_WHAT TO WORK ON:_ From first line to last, print the records exactly, but leave out the pictures.
-------
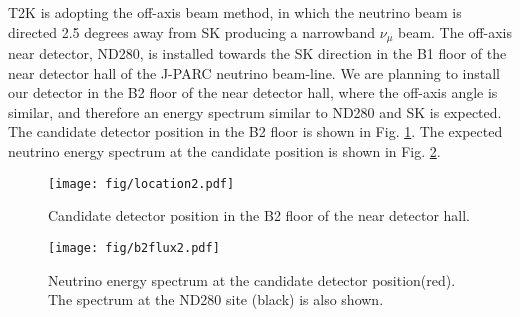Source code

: T2K is adopting the off-axis beam method, in which
the neutrino beam is directed 2.5 degrees away from SK producing a narrowband $\nu_{\mu}$ beam.
The off-axis near detector, ND280, is installed towards the SK direction in the B1 floor of the near detector hall of the J-PARC neutrino beam-line.
We are planning to install our detector in the B2 floor of the near detector hall, 
where the off-axis angle is similar, and therefore an energy spectrum similar to ND280 and SK is expected.
The candidate detector position in the B2 floor is shown in Fig. \ref{fig:location}.
The expected neutrino energy spectrum at the candidate position is shown in Fig. \ref{fig:b2flux}.

\begin{figure}[tbh]
\begin{center}
\texttt{[image: fig/location2.pdf]}
\end{center}
\caption{
Candidate detector position in the B2 floor of the near detector hall.
}
\label{fig:location}
\end{figure}

\begin{figure}[tbh]
\begin{center}
\texttt{[image: fig/b2flux2.pdf]}
\end{center}
\caption{
Neutrino energy spectrum at the candidate detector position(red).
The spectrum at the ND280 site (black) is also shown.
}
\label{fig:b2flux}
\end{figure}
-------
_RESPONSE BELOW:_
Source code

: T2K is adopting the off-axis beam method, in which
the neutrino beam is directed 2.5 degrees away from SK producing a narrowband $\nu_{\mu}$ beam.
The off-axis near detector, ND280, is installed towards the SK direction in the B1 floor of the near detector hall of the J-PARC neutrino beam-line.
We are planning to install our detector in the B2 floor of the near detector hall, 
where the off-axis angle is similar, and therefore an energy spectrum similar to ND280 and SK is expected.
The candidate detector position in the B2 floor is shown in Fig. \ref{fig:location}.
The expected neutrino energy spectrum at the candidate position is shown in Fig. \ref{fig:b2flux}.

\begin{figure}[tbh]
\begin{center}
\texttt{[image: fig/location2.pdf]}
\end{center}
\caption{
Candidate detector position in the B2 floor of the near detector hall.
}
\label{fig:location}
\end{figure}

\begin{figure}[tbh]
\begin{center}
\texttt{[image: fig/b2flux2.pdf]}
\end{center}
\caption{
Neutrino energy spectrum at the candidate detector position(red).
The spectrum at the ND280 site (black) is also shown.
}
\label{fig:b2flux}
\end{figure}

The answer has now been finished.